Masjid atau mesjid adalah rumah tempat ibadah umat Muslim. Masjid artinya tempat sujud, dan mesjid berukuran kecil juga disebut musholla, langgar atau surau. Selain tempat ibadah masjid juga merupakan pusat kehidupan komunitas muslim. Kegiatan – kegiatan perayaan hari besar, diskusi, kajian agama, ceramah dan belajar Al Qur’an sering dilaksanakan di Masjid. Bahkan dalam sejarah Islam, masjid turut memegang peranan dalam aktivitas sosial kemasyarakatan hingga kemiliteran.

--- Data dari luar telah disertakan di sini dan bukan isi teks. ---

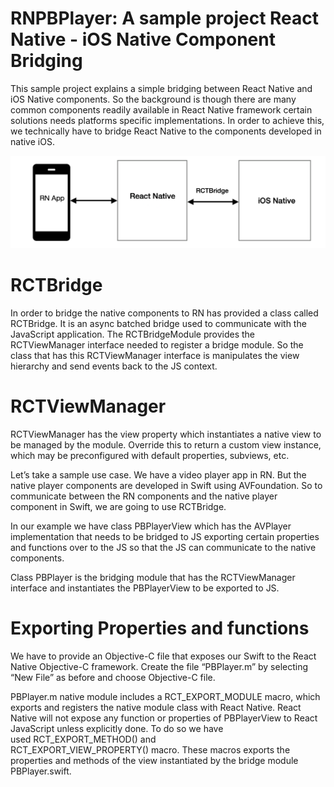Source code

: # RNPBPlayer:  A sample project React Native - iOS Native Component Bridging
This sample project explains a simple bridging between React Native and iOS Native components. So the background is though there are many common components readily available in React Native framework certain solutions needs platforms specific implementations. In order to achieve this, we technically have to bridge React Native to the components developed in native iOS.

![alt text](https://github.com/PratheeshDBennet/RNPBPlayer/blob/main/Screenshot%202021-09-09%20at%205.08.34%20PM.png)

# RCTBridge

In order to bridge the native components to RN has provided a class called RCTBridge. It is an async batched bridge used to communicate with the JavaScript application. The RCTBridgeModule provides the RCTViewManager interface needed to register a bridge module. So the class that has this RCTViewManager interface is manipulates the view hierarchy and send events back to the JS context. 

# RCTViewManager 

RCTViewManager has the view property which instantiates a native view to be managed by the module. Override this to return a custom view instance, which may be preconfigured with default properties, subviews, etc. 

Let’s take a sample use case. We have a video player app in RN. But the native player components are developed in Swift using AVFoundation. So to communicate between the RN components and the native player component in Swift, we are going to use RCTBridge. 

In our example we have class PBPlayerView which has the AVPlayer implementation that needs to be bridged to JS exporting certain properties and functions over to the JS so that the JS can communicate to the native components. 

Class PBPlayer is the bridging module that has the RCTViewManager interface and instantiates the PBPlayerView to be exported to JS. 

# Exporting Properties and functions

We have to provide an Objective-C file that exposes our Swift to the React Native Objective-C framework. Create the file “PBPlayer.m” by selecting “New File” as before and choose Objective-C file. 

PBPlayer.m native module includes a RCT_EXPORT_MODULE macro, which exports and registers the native module class with React Native. React Native will not expose any function or properties of PBPlayerView to React JavaScript unless explicitly done. To do so we have used RCT_EXPORT_METHOD() and RCT_EXPORT_VIEW_PROPERTY() macro. These macros exports the properties and methods of the view instantiated by the bridge module PBPlayer.swift.

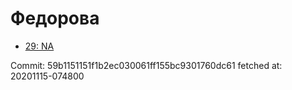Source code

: # Федорова
- [29: NA](29.md)

Commit: 59b1151151f1b2ec030061ff155bc9301760dc61
 fetched at: 20201115-074800
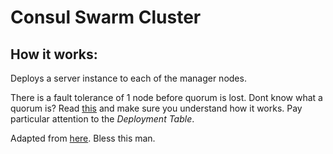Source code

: Consul Swarm Cluster
===================

## How it works:

Deploys a server instance to each of the manager nodes.

There is a fault tolerance of 1 node before quorum is lost. Dont know what a quorum is? Read [this](https://www.consul.io/docs/internals/consensus.html) and make sure you understand how it works. Pay particular attention to the *Deployment Table*.

Adapted from [here](https://github.com/hashicorp/docker-consul/issues/66#issuecomment-353696910). Bless this man.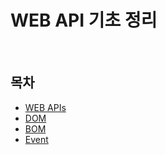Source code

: # WEB API 기초 정리

<br>

## 목차
* [WEB APIs](./WEB%20APIs.md)
* [DOM](./DOM.md)
* [BOM](./BOM.md)
* [Event](./Event.md)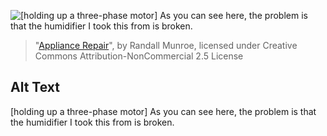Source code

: ![\[holding up a three-phase motor\] As you can see here, the problem is that the humidifier I took this from is broken.](https://imgs.xkcd.com/comics/appliance_repair.png)
> "[Appliance Repair](https://xkcd.com/1780/)", by Randall Munroe, licensed under Creative Commons Attribution-NonCommercial 2.5 License

## Alt Text
\[holding up a three-phase motor\] As you can see here, the problem is that the humidifier I took this from is broken.
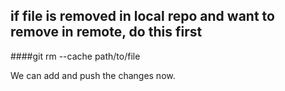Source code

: ## if file is removed in local repo and want to remove in remote, do this first
####git rm --cache path/to/file

We can add and push the changes now. 

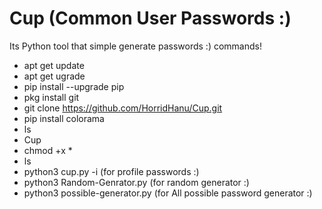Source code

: # Cup (Common User Passwords :)
Its Python tool that simple generate passwords :)
commands!
* apt get update
* apt get ugrade
* pip install --upgrade pip
* pkg install git
* git clone https://github.com/HorridHanu/Cup.git
* pip install colorama
* ls
* Cup
* chmod +x *
* ls
* python3 cup.py -i (for profile passwords :)
* python3 Random-Genrator.py (for random generator :)
* python3 possible-generator.py (for All possible password generator :)
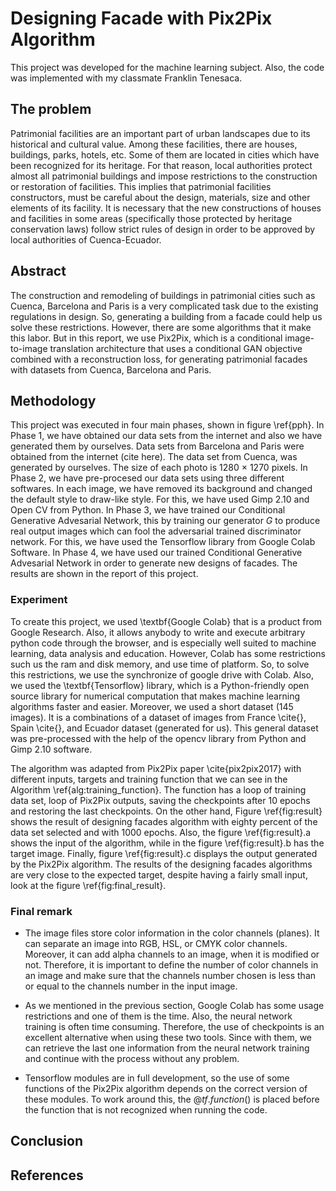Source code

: # Designing Facade with Pix2Pix Algorithm
This project was developed for the machine learning subject. Also, the code was implemented with my classmate Franklin Tenesaca.

## The problem
Patrimonial facilities are an important part of urban landscapes due to its historical and cultural value. Among these facilities, there are houses, buildings, parks, hotels, etc. Some of them are located in cities which have been recognized for its heritage. For that reason, local authorities protect almost all patrimonial buildings and impose restrictions to the construction or restoration of facilities. This implies that patrimonial facilities constructors, must be careful about the design, materials, size and other elements of its facility. It is necessary that the new constructions of houses and facilities in some areas (specifically those protected by heritage conservation laws) follow strict rules of design in order to be approved by local authorities of Cuenca-Ecuador.

## Abstract
The construction and remodeling of buildings in patrimonial cities such as Cuenca, Barcelona and Paris is a very complicated task due to the existing regulations in design. So, generating a building from a facade could help us solve these restrictions. However, there are some algorithms that it make this labor. But in this report, we use Pix2Pix, which is a conditional image-to-image translation architecture that uses a conditional GAN objective combined with a reconstruction loss, for generating patrimonial facades with datasets from Cuenca, Barcelona and Paris.

## Methodology
This project was executed in four main phases, shown in figure \ref{pph}. In Phase 1, we have obtained our data sets from the internet and also we have generated them by ourselves. Data sets from Barcelona and Paris were obtained from the internet (cite here). The data set from Cuenca, was generated by ourselves. The size of each photo is 1280 $\times$ 1270 pixels. In Phase 2, we have pre-procesed our data sets using three different softwares. In each image, we have removed its background and changed the default style to draw-like style. For this, we have used Gimp 2.10 and Open CV from Python. In Phase 3, we have trained our Conditional Generative Advesarial Network, this by training our generator $G$ to produce real output images which can fool the adversarial trained discriminator network. For this, we have used the Tensorflow library from Google Colab Software. In Phase 4, we have used our trained Conditional Generative Advesarial Network in order to generate new designs of facades. The results are shown in the report of this project.  

### Experiment
To create this project, we used \textbf{Google Colab} that is a product from Google Research. Also, it allows anybody to write and execute arbitrary python code through the browser, and is especially well suited to machine learning, data analysis and education. However, Colab has some restrictions such us the ram and disk memory, and use time of platform. So, to solve this restrictions, we use the synchronize of google drive with Colab. Also, we used the \textbf{Tensorflow} library, which is a Python-friendly open source library for numerical computation that makes machine learning algorithms faster and easier. Moreover, we used a short dataset (145 images). It is a combinations of a dataset of images from France \cite{}, Spain \cite{}, and Ecuador dataset (generated for us). This general dataset was pre-processed with the help of the opencv library from Python  and Gimp 2.10 software.

The algorithm was adapted from Pix2Pix paper \cite{pix2pix2017} with different inputs, targets and training function that we can see in the Algorithm \ref{alg:training_function}. The function has a loop of training data set, loop of Pix2Pix outputs, saving the checkpoints after 10 epochs and restoring the last checkpoints. On the other hand, Figure \ref{fig:result} shows the result of designing facades algorithm with eighty percent of the data set selected and with 1000 epochs. Also, the figure \ref{fig:result}.a shows the input of the algorithm, while in the figure \ref{fig:result}.b has the target image. Finally, figure \ref{fig:result}.c displays the output generated by the Pix2Pix algorithm. The results of the designing facades algorithms are very close to the expected target, despite having a fairly small input, look at the figure \ref{fig:final_result}.  

### Final remark
* The image files store color information in the color channels (planes). It can separate an image into RGB, HSL, or CMYK color channels. Moreover, it can add alpha channels to an image, when it is modified or not. Therefore, it is important to define the number of color channels in an image and make sure that the channels number chosen is less than or equal to the channels number in the input image.

* As we mentioned in the previous section, Google Colab has some usage restrictions and one of them is the time. Also, the neural network training is often time consuming. Therefore, the use of checkpoints is an excellent alternative when using these two tools. Since with them, we can retrieve the last one information from the neural network training and continue with the process without any problem.

* Tensorflow modules are in full development, so the use of some functions of the Pix2Pix algorithm depends on the correct version of these modules. To work around this, the $@tf.function()$ is placed before the function that is not recognized when running the code.

## Conclusion 

## References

Akar kata dari masjid adalah ”sajada” berarti sujud atau tunduk. Kata masjid sendiri berakar dari bahasa Arab. Kata ”masgid” (m-s-g-d) ditemukan dalam sebuah inskripsi dari abad ke 5 Sebelum Masehi. Kata ”masgid” (m-s-g-d) ini berarti “tiang suci” atau “tempat sembahan”

Sejarah

Menara-menara, serta kubah masjid yang besar, seakan menjadi saksi betapa jayanya Islam pada kurun abad pertengahan. Masjid telah melalui serangkaian tahun-tahun terpanjang di sejarah hingga sekarang. Mulai dari Perang Salib sampai Perang Teluk. Selama lebih dari 1000 tahun pula, arsitektur Masjid perlahan-lahan mulai menyesuaikan bangunan masjid dengan arsitektur modern.

Masjid pertama

Ketika Nabi Muhammad saw tiba di Madinah, beliau memutuskan untuk membangun sebuah masjid, yang sekarang dikenal dengan nama Masjid Nabawi, yang berarti Masjid Nabi. Masjid Nabawi terletak di pusat Madinah. Masjid Nabawi dibangun di sebuah lapangan yang luas. Di Masjid Nabawi, juga terdapat mimbar yang sering dipakai oleh Nabi Muhammad saw. Masjid Nabawi menjadi jantung kota Madinah saat itu. Masjid ini digunakan untuk kegiatan politik, perencanaan kota, menentukan strategi militer, dan untuk mengadakan perjanjian. Bahkan, di area sekitar masjid digunakan sebagai tempat tinggal sementara oleh orang-orang fakir miskin.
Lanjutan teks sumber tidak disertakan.